In a weird work/#mscedc crossover moment, I’m about to present to grads on IFTTT #gradtools
— Helen Murphy (@lemurph) March 2, 2017
This was a bit fortuitous (and came about because I jokingly suggested to my manager in the first week of EDC that I was now an “automation genius”), but I thought I’d share the gist of what I said. I was speaking to HASS graduate researchers, so I tried to provide them with a few ways that I thought IFTTT might be useful for research.
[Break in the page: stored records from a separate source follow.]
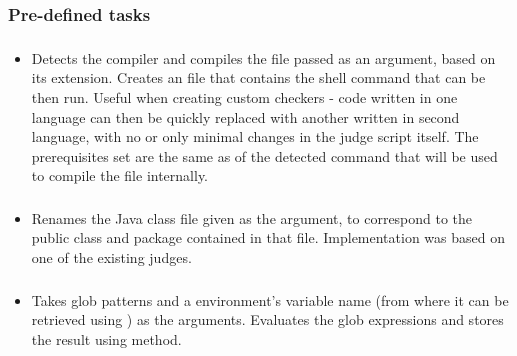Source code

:\subsubsection{Pre-defined tasks}\label{subsec:predefined_tasks}

\subsubsection*{}\label{subsec:AutoCompile}

\begin{itemize}[label={}]
    \item Detects the compiler and compiles the file passed as an argument, based on its extension.
          Creates an  file that contains the shell command that can be then run.
          Useful when creating custom checkers - code written in one language can then be quickly replaced with another
          written in second language, with no or only minimal changes in the judge script itself.
          The prerequisites set are the same as of the detected command that will be used to compile the file
          internally.
\end{itemize}

\subsubsection*{}\label{subsec:RenameJavaFile}

\begin{itemize}[label={}]
    \item Renames the Java class file given as the argument, to correspond to the public class and package contained in
          that file.
          Implementation was based on one of the existing judges.
\end{itemize}

\subsubsection*{}\label{subsec:ListFiles}

\begin{itemize}[label={}]
    \item Takes glob patterns and a environment's variable name (from where it can be retrieved using
          \hyperref[sec:DependentExpr]{}) as the arguments.
          Evaluates the glob expressions and stores the result using
          \hyperref[sec:set_variable]{} method.
\end{itemize}

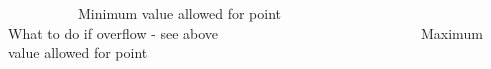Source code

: ~\newline
~\newline
~\newline
~\newline
~\newline
~\newline
 Minimum value allowed for point ~\newline
~\newline
~\newline
~\newline
~\newline
~\newline
~\newline
~\newline
~\newline
~\newline
~\newline
~\newline
~\newline
~\newline
~\newline
~\newline
~\newline
~\newline
 What to do if overflow -\/ see above ~\newline
~\newline
~\newline
~\newline
~\newline
~\newline
~\newline
~\newline
~\newline
~\newline
~\newline
~\newline
~\newline
~\newline
~\newline
~\newline
~\newline
 Maximum value allowed for point ~\newline
~\newline
~\newline
~\newline
~\newline
~\newline
~\newline
~\newline
~\newline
If anyone reading has other suggestions I’d be really grateful to hear them!
- Publicising your work: e.g. getting IFTTT to tweet or FB blog posts you write, reaching a wider audience without necessarily needing to do extra work.
- Curating research: e.g. using IFTTT to save tweets on a topic, or things said about you during a conference presentation, and put them somewhere you can safely retrieve them at a later stage (or when someone talking about the REF asks you about impact)
- Organising your life: e.g. there are IFTTT recipes for getting reminders about starred emails you haven’t dealt with, or saving contacts’ details somewhere sensible.
- Backing up your back-ups e.g. I talk about backing up work a lot; but it dawns on me that if you regularly back up to say, Dropbox, you could get IFTTT to back up your back ups to Google and Evernote and lots of other places.